News Feature | March 19, 2014

FDA Grants Fast Track Designation To Edison Pharma's EPI-743

By Estel Grace Masangkay

The U.S. Food and Drug Administration (FDA) has granted Fast Tack designation to Edison Pharmaceuticals’ lead drug EPI-743 for the treatment of Friedreich’s ataxia.

Guy Miller, Chairman and CEO of Edison Pharmaceuticals, said “Fast Track designation will facilitate Edison's clinical development of EPI-743 for patients with Friedreich's ataxia. We are fully committed to delivering the first approved drug for this highly debilitating and lethal disease for which there are no FDA-approved therapies.”

EPI-743 is an orally bioavailable small molecule that belongs to the para-benzoquinone class of drugs. The company’s lead drug is currently being developed for pediatric and adult mitochondrial disease including Friedreich’s ataxia. EPI-743 has completed Phase I and Phase II studies, where it demonstrated safety and tolerability. A randomized, double blind, placebo controlled Phase II B trial in adults with Friedreich’s ataxia is fully enrolled and expected to be completed in the third quarter of this year.

Friedreich’s ataxia is a rare autosomal recessive nuclear DNA inherited mitochondrial disease. It affects approximately 1 in 50,000 individuals. The disease is caused by a defect in the gene frataxin and manifests itself in energy failure symptoms, leaving patients with ataxia, muscle weakness, heart failure, and diabetes. Visual, speech, and hearing deficiencies may also be observed. The disease is severely debilitating and shortens life of affected patients.

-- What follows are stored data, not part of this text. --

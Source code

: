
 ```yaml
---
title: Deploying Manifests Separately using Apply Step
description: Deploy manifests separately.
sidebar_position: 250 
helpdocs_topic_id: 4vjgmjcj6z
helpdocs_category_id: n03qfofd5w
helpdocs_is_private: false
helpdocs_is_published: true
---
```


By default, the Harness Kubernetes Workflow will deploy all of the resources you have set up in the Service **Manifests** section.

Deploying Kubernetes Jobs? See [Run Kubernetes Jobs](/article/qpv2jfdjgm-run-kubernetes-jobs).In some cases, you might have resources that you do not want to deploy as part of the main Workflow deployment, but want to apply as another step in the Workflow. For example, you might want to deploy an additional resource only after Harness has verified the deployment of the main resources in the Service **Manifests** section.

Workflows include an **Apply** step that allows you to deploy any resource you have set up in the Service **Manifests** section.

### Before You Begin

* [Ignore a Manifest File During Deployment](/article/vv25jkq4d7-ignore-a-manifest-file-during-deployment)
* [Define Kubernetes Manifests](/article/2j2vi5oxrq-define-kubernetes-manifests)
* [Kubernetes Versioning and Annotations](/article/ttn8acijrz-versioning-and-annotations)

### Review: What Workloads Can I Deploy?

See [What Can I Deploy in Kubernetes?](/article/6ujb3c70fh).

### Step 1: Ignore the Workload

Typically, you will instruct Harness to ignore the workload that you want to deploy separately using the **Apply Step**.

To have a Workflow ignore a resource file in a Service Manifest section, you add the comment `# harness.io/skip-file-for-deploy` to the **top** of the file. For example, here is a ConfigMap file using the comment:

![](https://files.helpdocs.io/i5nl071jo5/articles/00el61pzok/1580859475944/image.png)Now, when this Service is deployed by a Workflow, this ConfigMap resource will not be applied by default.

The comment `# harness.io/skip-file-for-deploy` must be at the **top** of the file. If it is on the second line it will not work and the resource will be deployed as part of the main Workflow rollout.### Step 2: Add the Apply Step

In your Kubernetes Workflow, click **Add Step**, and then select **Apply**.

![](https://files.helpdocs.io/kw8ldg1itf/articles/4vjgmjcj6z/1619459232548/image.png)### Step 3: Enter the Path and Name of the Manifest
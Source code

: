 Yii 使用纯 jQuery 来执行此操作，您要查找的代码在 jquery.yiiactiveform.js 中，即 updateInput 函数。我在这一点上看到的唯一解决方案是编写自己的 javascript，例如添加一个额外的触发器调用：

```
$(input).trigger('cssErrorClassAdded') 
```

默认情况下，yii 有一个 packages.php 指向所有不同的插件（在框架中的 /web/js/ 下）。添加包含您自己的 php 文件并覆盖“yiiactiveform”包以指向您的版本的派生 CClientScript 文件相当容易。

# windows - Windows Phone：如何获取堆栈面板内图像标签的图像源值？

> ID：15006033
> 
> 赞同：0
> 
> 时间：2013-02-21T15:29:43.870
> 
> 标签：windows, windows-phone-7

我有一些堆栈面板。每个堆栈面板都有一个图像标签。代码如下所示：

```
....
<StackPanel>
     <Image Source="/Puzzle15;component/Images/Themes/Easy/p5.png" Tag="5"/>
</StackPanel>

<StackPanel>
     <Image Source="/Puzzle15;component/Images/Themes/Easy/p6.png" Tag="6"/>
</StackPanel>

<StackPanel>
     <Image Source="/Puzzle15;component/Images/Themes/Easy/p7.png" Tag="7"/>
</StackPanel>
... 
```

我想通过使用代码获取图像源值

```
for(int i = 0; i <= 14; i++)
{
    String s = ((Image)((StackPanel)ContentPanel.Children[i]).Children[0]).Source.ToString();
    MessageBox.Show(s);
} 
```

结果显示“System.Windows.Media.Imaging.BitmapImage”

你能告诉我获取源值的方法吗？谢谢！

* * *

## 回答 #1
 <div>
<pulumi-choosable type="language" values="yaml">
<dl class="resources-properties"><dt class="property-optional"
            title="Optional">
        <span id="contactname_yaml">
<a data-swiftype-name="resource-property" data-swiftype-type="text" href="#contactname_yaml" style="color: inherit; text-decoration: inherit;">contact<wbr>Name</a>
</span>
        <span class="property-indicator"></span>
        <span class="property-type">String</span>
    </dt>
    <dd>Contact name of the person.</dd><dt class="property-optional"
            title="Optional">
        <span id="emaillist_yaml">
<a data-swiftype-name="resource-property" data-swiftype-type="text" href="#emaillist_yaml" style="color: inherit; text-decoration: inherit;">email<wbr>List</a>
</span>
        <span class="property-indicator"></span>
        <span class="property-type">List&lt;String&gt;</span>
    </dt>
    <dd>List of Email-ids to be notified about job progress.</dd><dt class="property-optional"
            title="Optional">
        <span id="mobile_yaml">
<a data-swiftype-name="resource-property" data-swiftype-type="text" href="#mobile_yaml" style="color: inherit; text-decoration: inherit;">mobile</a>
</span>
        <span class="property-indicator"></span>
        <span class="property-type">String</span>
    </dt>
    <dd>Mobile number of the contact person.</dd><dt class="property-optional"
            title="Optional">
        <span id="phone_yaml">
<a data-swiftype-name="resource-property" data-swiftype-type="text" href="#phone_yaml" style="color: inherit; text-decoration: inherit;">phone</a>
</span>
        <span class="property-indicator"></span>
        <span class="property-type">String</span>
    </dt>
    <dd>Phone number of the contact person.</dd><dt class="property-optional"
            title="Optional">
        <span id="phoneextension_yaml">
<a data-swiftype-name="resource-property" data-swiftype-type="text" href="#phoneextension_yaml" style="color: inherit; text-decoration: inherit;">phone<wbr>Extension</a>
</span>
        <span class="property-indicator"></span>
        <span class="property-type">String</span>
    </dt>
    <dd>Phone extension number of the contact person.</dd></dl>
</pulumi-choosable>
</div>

The federal regulator has previously granted EPI-743 Orphan Drug Status for the treatment of Friedreich’s ataxia. The Fast Track designation provides drug sponsors a range of benefits including eligibility for accepted approval and access to greater communication opportunities with the FDA to discuss drug development approval. The FDA may also grant ‘rolling reviews’ to drugs with Fast Track designation, allowing the company to submit completed portions of a NDA for immediate review before the full application is completed.

Mr. Ron Bartek, President of Friedreich's Ataxia Research Alliance (FARA) and Chairman of the Board of the National Organization for Rare Disorders, said “We greet with tremendous enthusiasm the FDA's issuance of Fast Track designation to EPI-743 for Edison's Friedreich's ataxia development program. This demonstrates the FDA's commitment to the accelerated development of promising drugs for diseases which have no treatments.”